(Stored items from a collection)
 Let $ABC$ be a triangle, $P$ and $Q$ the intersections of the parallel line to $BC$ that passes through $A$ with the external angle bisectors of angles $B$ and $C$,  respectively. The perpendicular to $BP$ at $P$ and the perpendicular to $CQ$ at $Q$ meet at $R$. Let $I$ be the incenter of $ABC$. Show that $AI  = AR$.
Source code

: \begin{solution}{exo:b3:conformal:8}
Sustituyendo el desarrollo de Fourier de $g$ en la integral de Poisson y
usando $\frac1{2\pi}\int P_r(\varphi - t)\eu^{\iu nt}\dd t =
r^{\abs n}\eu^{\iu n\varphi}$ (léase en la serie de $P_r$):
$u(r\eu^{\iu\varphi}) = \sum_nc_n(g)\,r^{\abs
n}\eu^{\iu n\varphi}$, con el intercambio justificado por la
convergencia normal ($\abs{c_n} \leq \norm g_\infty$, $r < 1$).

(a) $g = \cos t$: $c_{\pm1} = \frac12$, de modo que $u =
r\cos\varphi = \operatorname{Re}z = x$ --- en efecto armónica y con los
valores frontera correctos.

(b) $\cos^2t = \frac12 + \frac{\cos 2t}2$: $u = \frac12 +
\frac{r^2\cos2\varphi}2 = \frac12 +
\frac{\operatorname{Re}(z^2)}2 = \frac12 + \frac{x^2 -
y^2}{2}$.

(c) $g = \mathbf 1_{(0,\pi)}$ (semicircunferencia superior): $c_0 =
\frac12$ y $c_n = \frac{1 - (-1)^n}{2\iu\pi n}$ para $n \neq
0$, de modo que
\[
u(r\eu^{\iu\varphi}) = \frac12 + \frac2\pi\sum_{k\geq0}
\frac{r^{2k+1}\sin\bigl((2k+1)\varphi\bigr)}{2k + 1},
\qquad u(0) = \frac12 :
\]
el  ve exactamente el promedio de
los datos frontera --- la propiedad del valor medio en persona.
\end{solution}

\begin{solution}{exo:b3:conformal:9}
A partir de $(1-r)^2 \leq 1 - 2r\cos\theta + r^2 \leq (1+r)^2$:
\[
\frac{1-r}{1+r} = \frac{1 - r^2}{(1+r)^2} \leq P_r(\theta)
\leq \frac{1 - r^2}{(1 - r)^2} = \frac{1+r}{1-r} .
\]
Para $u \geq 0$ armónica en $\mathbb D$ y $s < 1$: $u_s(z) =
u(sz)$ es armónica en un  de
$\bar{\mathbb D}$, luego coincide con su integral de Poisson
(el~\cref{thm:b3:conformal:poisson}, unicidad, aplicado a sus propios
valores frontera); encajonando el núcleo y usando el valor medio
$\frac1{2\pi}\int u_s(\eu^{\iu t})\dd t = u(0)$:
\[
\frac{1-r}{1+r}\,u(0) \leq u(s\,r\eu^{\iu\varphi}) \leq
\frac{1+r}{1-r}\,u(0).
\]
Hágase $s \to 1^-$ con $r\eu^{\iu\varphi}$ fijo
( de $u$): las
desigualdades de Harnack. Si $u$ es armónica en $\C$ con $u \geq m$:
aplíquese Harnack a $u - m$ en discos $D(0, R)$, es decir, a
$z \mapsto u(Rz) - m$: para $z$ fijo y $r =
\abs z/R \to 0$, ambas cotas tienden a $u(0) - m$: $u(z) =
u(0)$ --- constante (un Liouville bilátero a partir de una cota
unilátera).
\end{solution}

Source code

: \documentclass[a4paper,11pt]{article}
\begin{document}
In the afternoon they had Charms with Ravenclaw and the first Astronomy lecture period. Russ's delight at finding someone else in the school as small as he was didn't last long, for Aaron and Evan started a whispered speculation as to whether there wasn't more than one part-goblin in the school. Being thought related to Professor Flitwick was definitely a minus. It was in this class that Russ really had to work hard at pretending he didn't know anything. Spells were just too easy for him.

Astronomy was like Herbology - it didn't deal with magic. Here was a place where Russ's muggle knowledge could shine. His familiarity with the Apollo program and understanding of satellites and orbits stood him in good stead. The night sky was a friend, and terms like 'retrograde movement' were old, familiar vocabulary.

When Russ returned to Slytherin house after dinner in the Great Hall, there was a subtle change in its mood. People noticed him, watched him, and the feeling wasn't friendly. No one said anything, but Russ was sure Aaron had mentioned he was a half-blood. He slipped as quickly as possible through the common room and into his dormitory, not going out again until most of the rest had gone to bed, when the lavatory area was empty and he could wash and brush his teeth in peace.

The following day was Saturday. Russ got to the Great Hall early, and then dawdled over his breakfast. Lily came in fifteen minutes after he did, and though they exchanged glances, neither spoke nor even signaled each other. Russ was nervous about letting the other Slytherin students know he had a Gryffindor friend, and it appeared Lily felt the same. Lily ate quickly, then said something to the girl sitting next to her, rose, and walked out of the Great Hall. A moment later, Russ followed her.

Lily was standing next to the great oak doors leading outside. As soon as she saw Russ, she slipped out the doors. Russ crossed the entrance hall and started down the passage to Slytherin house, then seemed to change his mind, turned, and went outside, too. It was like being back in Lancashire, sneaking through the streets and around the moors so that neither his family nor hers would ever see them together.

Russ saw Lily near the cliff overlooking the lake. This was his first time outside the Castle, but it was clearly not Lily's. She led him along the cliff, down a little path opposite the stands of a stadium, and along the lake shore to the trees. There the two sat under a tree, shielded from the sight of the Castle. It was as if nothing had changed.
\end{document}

Exercise goal: Each line in the data that holds the word "theta" must be copied.

Response:
A partir de $(1-r)^2 \leq 1 - 2r\cos\theta + r^2 \leq (1+r)^2$:
\frac{1-r}{1+r} = \frac{1 - r^2}{(1+r)^2} \leq P_r(\theta)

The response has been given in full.